Barcelona (Spain), Sep 29 (EFE).- A new international report defends that the knowledge of indigenous peoples and local communities could contribute more to the fight against climate change than many current strategies, which is why it advocates including them in political decision-making processes on global warming.
The report, published as a white paper, has been prepared by an international team of twelve authors, including researcher Victoria Reyes-García, from the UAB Institute of Environmental Sciences and Technologies, and Neil Dawson, from the University of East Anglia (UK), as well as five indigenous academics.
This initiative, co-sponsored by the Intergovernmental Panel on Climate Change (IPCC), UNESCO and the International Council on Monuments and Sites (ICOMOS), is a response to growing calls for increased international attention to culture in the science and policy of climate change.
The authors draw on case studies to illustrate why acknowledging the knowledge systems of indigenous peoples and local communities would add much to Western scientific strategies and make a necessary transformational shift from current interventions.
Although the West is betting on new technologies or behavior changes promoted by governments and big business to combat climate change, the authors say that these approaches are based on a very Western and scientific understanding of the problems, as well as on solutions going from top to bottom.
“There is a growing consensus that we are not responding to climate change as quickly or as effectively as necessary. To meet this challenge we urgently need to understand the problem from a different perspective. The values and worldviews of indigenous peoples have much to contribute”, said Rosario Carmona, a researcher at the Research Center for Comprehensive Disaster Risk Management in Chile and a collaborator at ICTA-UAB.
According to the report, the knowledge systems held by the world’s 400 million indigenous peoples, in addition to many local and traditional communities, “provide alternative ways of understanding and proven means to address complex global problems, such as climate change and biodiversity loss”.
However, the authors warn that “counterproductively, many indigenous peoples and local communities continue to suffer social, political and economic discrimination, often including violence and displacement from their territories, and bear the brunt of environmental change and climate”.
Examples detailed in the report include the contribution of Mapuche spirituality to climate change mitigation in Chile, customary processes based on customs, practices and beliefs that guide the relocation of coastal peoples in Fiji, local knowledge of water management in the Spanish Sierra Nevada and indigenous fire management practices for forest conservation in Bolivia.
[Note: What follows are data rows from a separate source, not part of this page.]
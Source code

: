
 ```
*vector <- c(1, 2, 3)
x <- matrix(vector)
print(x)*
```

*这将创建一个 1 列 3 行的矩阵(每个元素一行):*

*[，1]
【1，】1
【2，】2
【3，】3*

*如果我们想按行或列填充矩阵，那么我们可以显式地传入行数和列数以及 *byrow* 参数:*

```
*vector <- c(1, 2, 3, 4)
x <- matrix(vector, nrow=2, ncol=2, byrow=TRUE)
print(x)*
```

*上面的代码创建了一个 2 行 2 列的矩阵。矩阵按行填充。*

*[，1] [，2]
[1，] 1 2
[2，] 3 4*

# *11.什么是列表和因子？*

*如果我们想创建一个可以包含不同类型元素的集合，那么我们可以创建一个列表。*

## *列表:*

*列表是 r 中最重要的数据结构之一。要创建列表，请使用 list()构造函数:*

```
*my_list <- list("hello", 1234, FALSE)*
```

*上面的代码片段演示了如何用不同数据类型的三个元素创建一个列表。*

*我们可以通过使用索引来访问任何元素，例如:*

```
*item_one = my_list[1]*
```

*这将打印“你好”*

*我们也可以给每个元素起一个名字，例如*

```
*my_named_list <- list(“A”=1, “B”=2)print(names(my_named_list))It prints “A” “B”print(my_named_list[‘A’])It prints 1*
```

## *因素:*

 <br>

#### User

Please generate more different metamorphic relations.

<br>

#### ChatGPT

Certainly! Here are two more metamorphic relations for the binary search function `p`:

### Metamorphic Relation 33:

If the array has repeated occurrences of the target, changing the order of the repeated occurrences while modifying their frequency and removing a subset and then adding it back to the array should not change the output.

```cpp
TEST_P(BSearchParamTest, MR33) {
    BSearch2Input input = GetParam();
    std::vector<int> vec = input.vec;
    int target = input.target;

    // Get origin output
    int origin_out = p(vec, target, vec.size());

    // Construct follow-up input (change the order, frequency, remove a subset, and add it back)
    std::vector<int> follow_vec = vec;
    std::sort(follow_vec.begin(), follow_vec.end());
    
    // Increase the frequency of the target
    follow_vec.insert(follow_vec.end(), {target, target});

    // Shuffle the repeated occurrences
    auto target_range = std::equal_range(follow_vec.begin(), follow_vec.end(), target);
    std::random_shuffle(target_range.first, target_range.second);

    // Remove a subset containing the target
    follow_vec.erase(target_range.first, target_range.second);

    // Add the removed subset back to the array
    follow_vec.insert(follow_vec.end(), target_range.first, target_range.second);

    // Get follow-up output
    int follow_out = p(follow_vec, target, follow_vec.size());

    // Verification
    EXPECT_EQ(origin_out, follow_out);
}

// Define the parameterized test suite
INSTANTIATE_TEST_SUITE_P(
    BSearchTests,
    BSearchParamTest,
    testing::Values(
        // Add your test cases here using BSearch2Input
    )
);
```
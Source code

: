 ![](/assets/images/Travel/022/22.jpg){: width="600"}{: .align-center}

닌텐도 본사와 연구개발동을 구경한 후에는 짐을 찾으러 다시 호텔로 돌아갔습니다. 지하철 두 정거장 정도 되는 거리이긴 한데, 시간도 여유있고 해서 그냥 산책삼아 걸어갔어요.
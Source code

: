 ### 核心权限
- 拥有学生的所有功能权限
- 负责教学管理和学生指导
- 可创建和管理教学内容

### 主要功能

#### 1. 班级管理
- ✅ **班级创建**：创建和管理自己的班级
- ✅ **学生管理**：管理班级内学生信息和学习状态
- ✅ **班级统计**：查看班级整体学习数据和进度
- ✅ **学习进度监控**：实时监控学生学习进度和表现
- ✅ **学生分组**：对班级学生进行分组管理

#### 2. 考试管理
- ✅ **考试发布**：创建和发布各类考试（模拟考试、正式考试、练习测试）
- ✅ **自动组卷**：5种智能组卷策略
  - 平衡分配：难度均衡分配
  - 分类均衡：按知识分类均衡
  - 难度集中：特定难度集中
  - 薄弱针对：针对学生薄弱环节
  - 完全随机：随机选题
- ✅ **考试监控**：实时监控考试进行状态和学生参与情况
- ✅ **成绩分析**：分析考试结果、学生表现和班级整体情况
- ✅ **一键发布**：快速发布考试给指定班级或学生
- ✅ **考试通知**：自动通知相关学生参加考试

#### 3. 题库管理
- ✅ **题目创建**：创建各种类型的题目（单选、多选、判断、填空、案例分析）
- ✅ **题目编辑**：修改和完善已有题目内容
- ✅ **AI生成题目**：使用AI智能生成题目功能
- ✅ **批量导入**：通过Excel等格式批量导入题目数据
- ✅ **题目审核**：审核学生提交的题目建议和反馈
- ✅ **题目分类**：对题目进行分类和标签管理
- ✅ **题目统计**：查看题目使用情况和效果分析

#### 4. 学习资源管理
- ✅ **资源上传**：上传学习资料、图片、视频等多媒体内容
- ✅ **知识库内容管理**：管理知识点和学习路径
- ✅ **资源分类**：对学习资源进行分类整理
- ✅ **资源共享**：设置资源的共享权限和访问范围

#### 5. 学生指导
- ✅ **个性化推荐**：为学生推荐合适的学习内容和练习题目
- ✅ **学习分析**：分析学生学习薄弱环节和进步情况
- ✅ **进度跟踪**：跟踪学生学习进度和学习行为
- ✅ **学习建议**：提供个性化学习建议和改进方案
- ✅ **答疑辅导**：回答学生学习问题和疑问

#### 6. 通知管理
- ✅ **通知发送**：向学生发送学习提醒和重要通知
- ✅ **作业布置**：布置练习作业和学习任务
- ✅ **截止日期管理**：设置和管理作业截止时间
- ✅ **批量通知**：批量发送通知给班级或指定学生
It also examines resilience associated with traditional stone walls for agriculture in the Cordillera region of the Philippines, local flood risk management in informal settlements in Sierra Leone, and indigenous knowledge in urban settings such as the San Francisco Bay and the Phoenix Valley in the United States.
“Simply put, many international bodies are now recommending that indigenous leaders and representatives play a much more prominent role and have more opportunities to influence decisions and commitments in global climate negotiations and climate strategies at the national level,” Victoria Reyes-García has summed up.
“Although indigenous knowledge is sometimes assumed to be outdated and not relevant to the modern world, indigenous knowledge systems are active, dynamic, contemporary and highly resilient,” Reyes-García said.
Knowledge systems include not only values, such as spiritual beliefs and connections to nature, but also ways of actively deciding, organizing and governing, managing and caring for land and resources, and play a crucial role in the sustainable management of much of the world’s critical ecosystems, species and resources, the report concludes.